Carne suína avança no mercado argentino
O consumo de carne suína na Argentina aumentou 171% nos últimos 20 anos, sinalizando uma mudança persistente na dieta de um país tradicionalmente dominado pela carne bovina. Dados da Secretaria de Agricultura, Pecuária e Pesca citados pelo iProfesional mostram avanço de 6,22 quilos por habitante em 2006 para 18,89 quilos em 2025. Estimativas mais recentes do mercado já apontam consumo anual superior a 20 quilos por pessoa.
No mesmo período, o consumo de carne bovina recuou para 47,3 quilos por habitante, o menor nível em duas décadas, segundo dados da entidade argentina Ciccra.

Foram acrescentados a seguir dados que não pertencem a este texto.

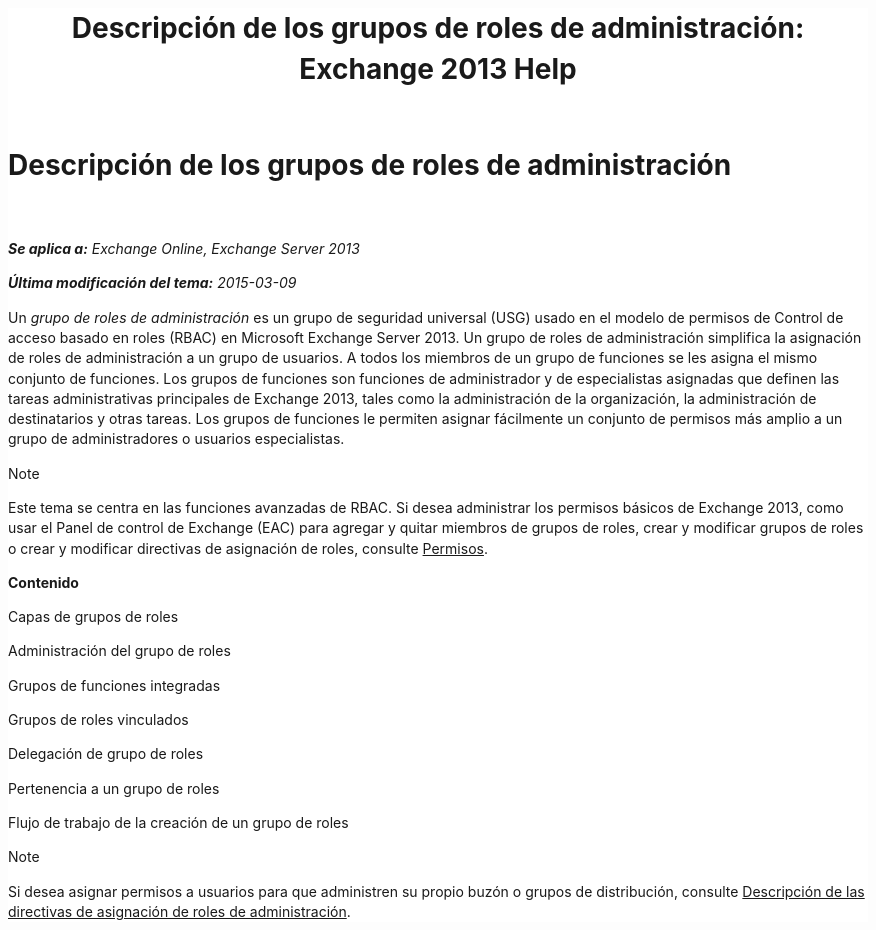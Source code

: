 ﻿---
title: 'Descripción de los grupos de roles de administración: Exchange 2013 Help'
TOCTitle: Descripción de los grupos de roles de administración
ms:assetid: 2a92e06c-523e-4fd4-a937-152562b7741d
ms:mtpsurl: https://technet.microsoft.com/es-es/library/Dd638105(v=EXCHG.150)
ms:contentKeyID: 49895534
ms.date: 04/23/2018
mtps_version: v=EXCHG.150
ms.translationtype: HT
---

# Descripción de los grupos de roles de administración

 

_**Se aplica a:** Exchange Online, Exchange Server 2013_

_**Última modificación del tema:** 2015-03-09_

Un *grupo de roles de administración* es un grupo de seguridad universal (USG) usado en el modelo de permisos de Control de acceso basado en roles (RBAC) en Microsoft Exchange Server 2013. Un grupo de roles de administración simplifica la asignación de roles de administración a un grupo de usuarios. A todos los miembros de un grupo de funciones se les asigna el mismo conjunto de funciones. Los grupos de funciones son funciones de administrador y de especialistas asignadas que definen las tareas administrativas principales de Exchange 2013, tales como la administración de la organización, la administración de destinatarios y otras tareas. Los grupos de funciones le permiten asignar fácilmente un conjunto de permisos más amplio a un grupo de administradores o usuarios especialistas.


> [!NOTE]
> Este tema se centra en las funciones avanzadas de RBAC. Si desea administrar los permisos básicos de Exchange&nbsp;2013, como usar el Panel de control de Exchange (EAC) para agregar y quitar miembros de grupos de roles, crear y modificar grupos de roles o crear y modificar directivas de asignación de roles, consulte <A href="permissions-exchange-2013-help.md">Permisos</A>.



**Contenido**

Capas de grupos de roles

Administración del grupo de roles

Grupos de funciones integradas

Grupos de roles vinculados

Delegación de grupo de roles

Pertenencia a un grupo de roles

Flujo de trabajo de la creación de un grupo de roles


> [!NOTE]
> Si desea asignar permisos a usuarios para que administren su propio buzón o grupos de distribución, consulte <A href="understanding-management-role-assignment-policies-exchange-2013-help.md">Descripción de las directivas de asignación de roles de administración</A>.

A carne bovina ainda mantém ampla vantagem em volume, mas o crescimento da suína transformou o produto em substituto real nas refeições diárias e no tradicional asado.
Diferença de preços orienta a demanda
O preço é o principal motor da mudança. O quilo da carne bovina custa atualmente, em média, $18.564, ante $8.944 para a costela suína e $4.822 para o frango fresco, informou o iProfesional. Agustín Seijas, diretor-executivo da Federación Porcina, disse que a diferença histórica entre as carnes bovina e suína era de aproximadamente 30%, mas chegou a 120% em alguns momentos deste ano. Em fevereiro de 2026, 3 quilos de costela suína custavam aproximadamente o mesmo que 1 quilo de costela bovina.

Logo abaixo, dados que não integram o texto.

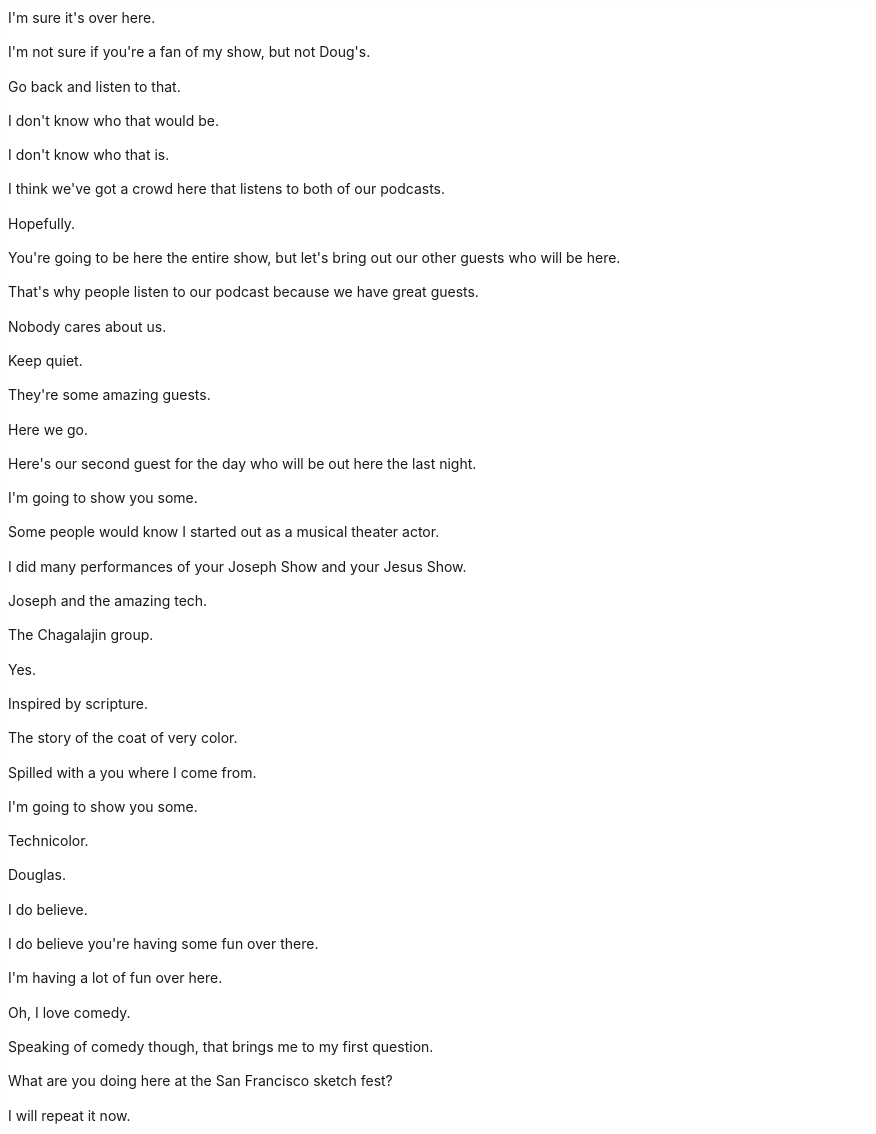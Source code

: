 I'm sure it's over here.

I'm not sure if you're a fan of my show, but not Doug's.

Go back and listen to that.

I don't know who that would be.

I don't know who that is.

I think we've got a crowd here that listens to both of our podcasts.

Hopefully.

You're going to be here the entire show, but let's bring out our other guests who will be here.

That's why people listen to our podcast because we have great guests.

Nobody cares about us.

Keep quiet.

They're some amazing guests.

Here we go.

Here's our second guest for the day who will be out here the last night.

I'm going to show you some.

Some people would know I started out as a musical theater actor.

I did many performances of your Joseph Show and your Jesus Show.

Joseph and the amazing tech.

The Chagalajin group.

Yes.

Inspired by scripture.

The story of the coat of very color.

Spilled with a you where I come from.

I'm going to show you some.

Technicolor.

Douglas.

I do believe.

I do believe you're having some fun over there.

I'm having a lot of fun over here.

Oh, I love comedy.

Speaking of comedy though, that brings me to my first question.

What are you doing here at the San Francisco sketch fest?

I will repeat it now.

A distância aumentou durante 2025. Dados da Câmara Argentina da Indústria de Embutidos e Carne Suína, Caicha, mostram que a carne bovina subiu 56,8%, diante de uma inflação anual de 31,5%. A carne suína avançou 29,4% e o frango, 19,2%. O reajuste mais lento fortaleceu produtores e varejistas suínos entre consumidores que buscam reduzir despesas sem retirar a proteína animal da alimentação.
Cortes frescos transformam a oferta
O aumento da demanda está alterando a destinação da carcaça. Cortes do pernil antes usados principalmente em embutidos e outros produtos processados aparecem cada vez mais como carne fresca nos açougues. Entre eles estão diferentes peças do pernil, da alcatra e do lombo. A costela suína tornou-se alternativa direta à bovina, enquanto vários cortes do pernil ganharam espaço no preparo de bifes empanados.
Seijas também relacionou a demanda a uma nova percepção das qualidades nutricionais da carne suína. Ele citou um estudo do Instituto Nacional de Tecnologia Industrial da Argentina, INTI, segundo o qual as gorduras do porco são saudáveis e comparáveis às do azeite de oliva. A carne também fornece proteína de alto valor biológico, minerais essenciais e creatina natural, argumentos usados pelo setor para enfrentar antigos preconceitos e promover cortes magros entre consumidores fisicamente ativos.
Importações bovinas aumentam a pressão
A mudança ocorre enquanto a Argentina amplia as importações de carne bovina para moderar os preços internos. Historicamente próximas de 500 toneladas anuais em períodos excepcionais, as compras chegaram a 32.000 toneladas no ano passado e devem atingir 65.000 toneladas neste ano, disse Andrés Costamagna, da Sociedade Rural Argentina, ao iProfesional. O Brasil fornece 80%, seguido por Paraguai e Uruguai.
O filé-mignon brasileiro chega aos supermercados com custo estimado de $9.000 por quilo e é vendido entre $20.000 e $23.000. Outros cortes importados custam, em média, $13.000 ou entre $14.000 e $16.000 por quilo, cerca de 25% menos que os equivalentes argentinos. Assim, a carne suína compete com a bovina doméstica, o frango e um fluxo crescente de carne regional de menor custo.
Para produtores e processadores suínos, a tendência cria oportunidades na distribuição de carne fresca, embora possa reduzir a matéria-prima disponível para embutidos. O varejo ganha uma oferta mais ampla de proteínas e faixas de preço. Já os fornecedores de carne bovina enfrentam simultaneamente a expansão do produto suíno e a entrada de cortes importados nas redes argentinas de supermercados.